The key to the process is the "translation" of parameters and return values. Because only primitive types can be passed through the JNI, whenever a reference (or pointer) to a C++ object is passed to Java, either as a return value or as a parameter to a method call, a Java wrapper object is created to represent it. If that object is then passed back to native code, a reference to the original C++ object is extracted from it. NoodleGlue allows extensive customization and optimization of the translation process for each type, thereby reducing the overhead of bridged method calls, but that's beyond the scope of this article. If you want to write your own, it's fairly easy to understand how translators work by looking at the built-in translators.
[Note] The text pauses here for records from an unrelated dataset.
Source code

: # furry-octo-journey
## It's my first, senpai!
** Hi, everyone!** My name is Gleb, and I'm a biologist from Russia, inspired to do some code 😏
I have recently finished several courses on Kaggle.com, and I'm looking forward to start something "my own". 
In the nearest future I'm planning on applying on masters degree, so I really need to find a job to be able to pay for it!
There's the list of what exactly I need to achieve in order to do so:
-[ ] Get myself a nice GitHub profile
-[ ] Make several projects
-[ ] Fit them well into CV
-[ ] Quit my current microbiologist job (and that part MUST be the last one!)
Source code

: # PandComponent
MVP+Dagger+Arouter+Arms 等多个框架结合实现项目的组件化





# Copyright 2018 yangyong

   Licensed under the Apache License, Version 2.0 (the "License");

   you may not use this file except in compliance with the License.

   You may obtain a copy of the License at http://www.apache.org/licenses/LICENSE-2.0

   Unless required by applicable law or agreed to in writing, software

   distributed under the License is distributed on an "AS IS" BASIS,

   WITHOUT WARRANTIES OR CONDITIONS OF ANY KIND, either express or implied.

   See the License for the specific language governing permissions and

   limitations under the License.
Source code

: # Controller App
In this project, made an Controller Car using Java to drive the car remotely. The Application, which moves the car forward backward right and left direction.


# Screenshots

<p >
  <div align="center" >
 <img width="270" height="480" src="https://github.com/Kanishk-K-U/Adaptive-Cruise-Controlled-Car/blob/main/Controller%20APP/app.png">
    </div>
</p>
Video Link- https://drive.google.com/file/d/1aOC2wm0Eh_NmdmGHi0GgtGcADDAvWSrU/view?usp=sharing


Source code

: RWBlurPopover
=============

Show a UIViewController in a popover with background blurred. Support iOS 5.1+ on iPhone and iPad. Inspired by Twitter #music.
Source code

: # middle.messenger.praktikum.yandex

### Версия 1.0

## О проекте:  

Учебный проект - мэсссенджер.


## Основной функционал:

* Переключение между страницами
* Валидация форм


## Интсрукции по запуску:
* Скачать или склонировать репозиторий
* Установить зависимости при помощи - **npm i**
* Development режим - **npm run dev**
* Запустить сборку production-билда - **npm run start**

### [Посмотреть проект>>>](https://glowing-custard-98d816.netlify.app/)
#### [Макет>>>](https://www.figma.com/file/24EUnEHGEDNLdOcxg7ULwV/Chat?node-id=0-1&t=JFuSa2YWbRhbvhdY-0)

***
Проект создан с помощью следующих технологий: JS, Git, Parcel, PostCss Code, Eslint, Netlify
To allow Java classes to successfully subclass C++ classes, a special "Sham" class is created for each C++ class that's bridged. When an instance of a Java subclass of the original C++ class is created, one of these sham objects is instantiated. Whenever a C++ class calls a method on the sham object, it first checks whether that method has been overridden by the Java subclass, and if so, it passes control to Java. This results in a slight, but negligible, overhead on each method call to the sham object, even if a method isn't overridden.

The biggest headache when bridging Java and C++ code is the difference in object-management strategies. Java provides automatic garbage collection of objects, whereas C++ relies on manual deletion. If a Java object holds a reference to a C++ object, it's important that the native object isn't deleted, and vice versa. The only perfect solution to this problem is to integrate the Java garbage collector with C++ at the lowest level, as GCJ does. However, this requires a nonstandard JVM and lots of other compromises. My compromise is to use reference counting for C++ objects. The easiest way to use this is for your C++ classes to inherit from our Bridgable base class, and to use the reference and unreferenced methods it defines for object management. You can use classes that don't inherit from Bridgable, but you'll have to deal with object deletion yourself, and you also won't be able to subclass them.

Reference counting isn't a perfect object-management solution, and there are all the usual gotchas to watch out for when using Bridgable. As usual, the main issue is to avoid circular references, but when using NoodleGlue, you must also be aware that circular references can happen across the bridge. It's possible for a C++ object to hold a reference to a Java object, which in turn may directly or indirectly reference another Java object, which references the original C++ object. If this happens, you'll leak memory, so be aware. Obviously, it's best to avoid such problems as much as possible, but I do have a workaround for manually releasing "islands" like this when they're unavoidable.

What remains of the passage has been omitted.